Shockingly, Taliban rulers seem unlikely to permit Afghanistan to a hotbed of leftist American propaganda, and apparently don’t share the “values” of the globalist regime that installed the government the Islamic fanatics just defeated.
No Women!?
What Blinken thought would happen when the Taliban defeated the U.S.-installed regime, one can only imagine. But he made clear yesterday that he and the “world” are aghast.
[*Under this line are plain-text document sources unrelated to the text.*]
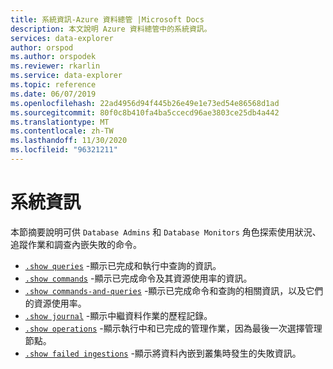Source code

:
 ```yaml
---
title: 系統資訊-Azure 資料總管 |Microsoft Docs
description: 本文說明 Azure 資料總管中的系統資訊。
services: data-explorer
author: orspod
ms.author: orspodek
ms.reviewer: rkarlin
ms.service: data-explorer
ms.topic: reference
ms.date: 06/07/2019
ms.openlocfilehash: 22ad4956d94f445b26e49e1e73ed54e86568d1ad
ms.sourcegitcommit: 80f0c8b410fa4ba5ccecd96ae3803ce25db4a442
ms.translationtype: MT
ms.contentlocale: zh-TW
ms.lasthandoff: 11/30/2020
ms.locfileid: "96321211"
---
```

# <a name="system-information"></a>系統資訊

本節摘要說明可供 `Database Admins` 和 `Database Monitors` 角色探索使用狀況、追蹤作業和調查內嵌失敗的命令。

* [`.show queries`](queries.md) -顯示已完成和執行中查詢的資訊。
* [`.show commands`](commands.md) -顯示已完成命令及其資源使用率的資訊。
* [`.show commands-and-queries`](commands-and-queries.md) -顯示已完成命令和查詢的相關資訊，以及它們的資源使用率。
* [`.show journal`](journal.md) -顯示中繼資料作業的歷程記錄。
* [`.show operations`](operations.md) -顯示執行中和已完成的管理作業，因為最後一次選擇管理節點。
* [`.show failed ingestions`](ingestionfailures.md) -顯示將資料內嵌到叢集時發生的失敗資訊。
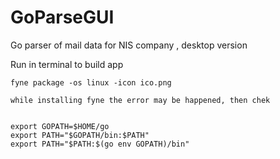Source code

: # GoParseGUI
Go parser of mail data for NIS company , desktop version

Run in terminal to build app
```
fyne package -os linux -icon ico.png

while installing fyne the error may be happened, then chek


export GOPATH=$HOME/go
export PATH="$GOPATH/bin:$PATH"
export PATH="$PATH:$(go env GOPATH)/bin"
```
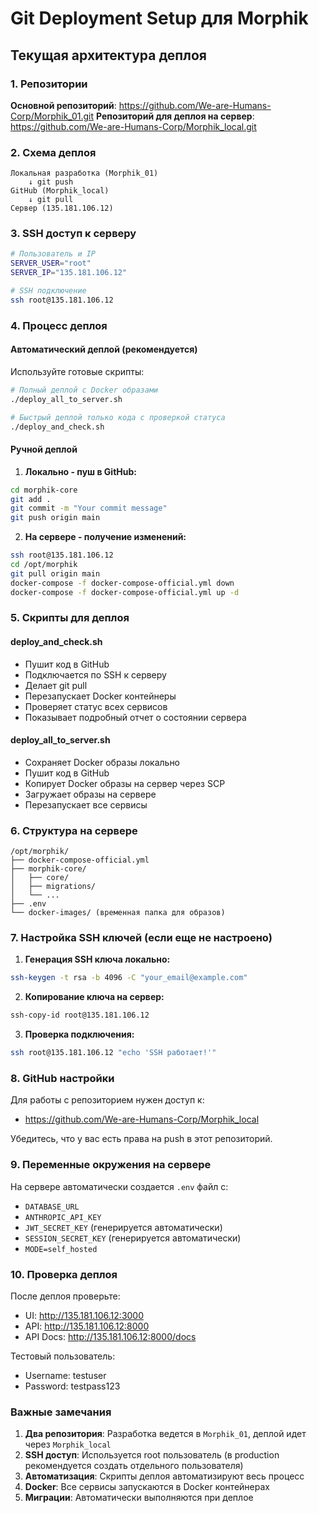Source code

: # Git Deployment Setup для Morphik

## Текущая архитектура деплоя

### 1. Репозитории

**Основной репозиторий**: https://github.com/We-are-Humans-Corp/Morphik_01.git
**Репозиторий для деплоя на сервер**: https://github.com/We-are-Humans-Corp/Morphik_local.git

### 2. Схема деплоя

```
Локальная разработка (Morphik_01) 
    ↓ git push
GitHub (Morphik_local)
    ↓ git pull
Сервер (135.181.106.12)
```

### 3. SSH доступ к серверу

```bash
# Пользователь и IP
SERVER_USER="root"
SERVER_IP="135.181.106.12"

# SSH подключение
ssh root@135.181.106.12
```

### 4. Процесс деплоя

#### Автоматический деплой (рекомендуется)

Используйте готовые скрипты:

```bash
# Полный деплой с Docker образами
./deploy_all_to_server.sh

# Быстрый деплой только кода с проверкой статуса
./deploy_and_check.sh
```

#### Ручной деплой

1. **Локально - пуш в GitHub:**
```bash
cd morphik-core
git add .
git commit -m "Your commit message"
git push origin main
```

2. **На сервере - получение изменений:**
```bash
ssh root@135.181.106.12
cd /opt/morphik
git pull origin main
docker-compose -f docker-compose-official.yml down
docker-compose -f docker-compose-official.yml up -d
```

### 5. Скрипты для деплоя

#### deploy_and_check.sh
- Пушит код в GitHub
- Подключается по SSH к серверу
- Делает git pull
- Перезапускает Docker контейнеры
- Проверяет статус всех сервисов
- Показывает подробный отчет о состоянии сервера

#### deploy_all_to_server.sh
- Сохраняет Docker образы локально
- Пушит код в GitHub
- Копирует Docker образы на сервер через SCP
- Загружает образы на сервере
- Перезапускает все сервисы

### 6. Структура на сервере

```
/opt/morphik/
├── docker-compose-official.yml
├── morphik-core/
│   ├── core/
│   ├── migrations/
│   └── ...
├── .env
└── docker-images/ (временная папка для образов)
```

### 7. Настройка SSH ключей (если еще не настроено)

1. **Генерация SSH ключа локально:**
```bash
ssh-keygen -t rsa -b 4096 -C "your_email@example.com"
```

2. **Копирование ключа на сервер:**
```bash
ssh-copy-id root@135.181.106.12
```

3. **Проверка подключения:**
```bash
ssh root@135.181.106.12 "echo 'SSH работает!'"
```

### 8. GitHub настройки

Для работы с репозиторием нужен доступ к:
- https://github.com/We-are-Humans-Corp/Morphik_local

Убедитесь, что у вас есть права на push в этот репозиторий.

### 9. Переменные окружения на сервере

На сервере автоматически создается `.env` файл с:
- `DATABASE_URL`
- `ANTHROPIC_API_KEY`
- `JWT_SECRET_KEY` (генерируется автоматически)
- `SESSION_SECRET_KEY` (генерируется автоматически)
- `MODE=self_hosted`

### 10. Проверка деплоя

После деплоя проверьте:
- UI: http://135.181.106.12:3000
- API: http://135.181.106.12:8000
- API Docs: http://135.181.106.12:8000/docs

Тестовый пользователь:
- Username: testuser
- Password: testpass123

### Важные замечания

1. **Два репозитория**: Разработка ведется в `Morphik_01`, деплой идет через `Morphik_local`
2. **SSH доступ**: Используется root пользователь (в production рекомендуется создать отдельного пользователя)
3. **Автоматизация**: Скрипты деплоя автоматизируют весь процесс
4. **Docker**: Все сервисы запускаются в Docker контейнерах
5. **Миграции**: Автоматически выполняются при деплое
“Yesterday, the Taliban named a new interim government,” he began in the presser with Mass. “We’re assessing the announcement, but despite professing that a new government would be inclusive, the announced list of names consists exclusively of individuals who are members of the Taliban or their close associates, and no women.”
Continued Blinken:
We’re also concerned by the affiliations and track records of some of those individuals. We understand the Taliban has presented this as a caretaker cabinet. We will judge it, and them, by its actions. The international community has made clear its expectation that the Afghan people deserve an inclusive government.
Noting that he and the foreign minister met with other world leaders to deliberate over Afghanistan, Blinken said they expect the Taliban to make a place for minorities.
“We also discussed how we will hold the Taliban to their commitments and obligations to let people travel freely; to respect their basic rights, including women and minorities,” he said.
How the U.S. and the world “will hold the Taliban to their commitments and obligations,” Blinken didn’t say. But given what the Taliban did to murals that featured leftist messaging, it appears the new regime in Kabul is relatively unconcerned by anything the globalists might do.
Bye, Bye, George
The Taliban have painted Islamic slogans over various murals in Kabul.
Among them was the one dedicated to Floyd, who died of a fentanyl overdose as Minneapolis police restrained him last year. The mural featured a protester with a poster of Floyd along with his immortal last words: “I Can’t Breathe.”
Next to it was a similar poster that showed people drowning. It read, “we can’t breathe.”
A group called the Artlords painted the murals. Their goal was “transforming the aggressive face of Kabul, spoiled by blast walls, into a pleasant visual experience.” They hoped to “pave the way for social transformation and behavioral change through employing the soft power of art and culture as a non-intrusive approach.”
“These murals not only belong to me or the Artlords, they belong to the people of Afghanistan because for each of them we invited 50 to 200 people to paint them,” Artlords founder Omaid Sharifi told the Guardian. “These are about the wishes, demands and the asks of Afghan people. It was their voice on these walls. These murals were against corruption and were pushing for transparency.”
The new regime has a big job ahead to cover up the Artlords work. The group has painted 2,100 murals.
As for the Floyd mural, the Taliban is apparently unafraid that Black Lives Matter might organize a movement to have the group kicked off of social media or charged with a hate crime in the World Court.
As far as anyone knows, BLM activists have not volunteered to lead a punitive, boots-on-the-ground military strike to punish the offense.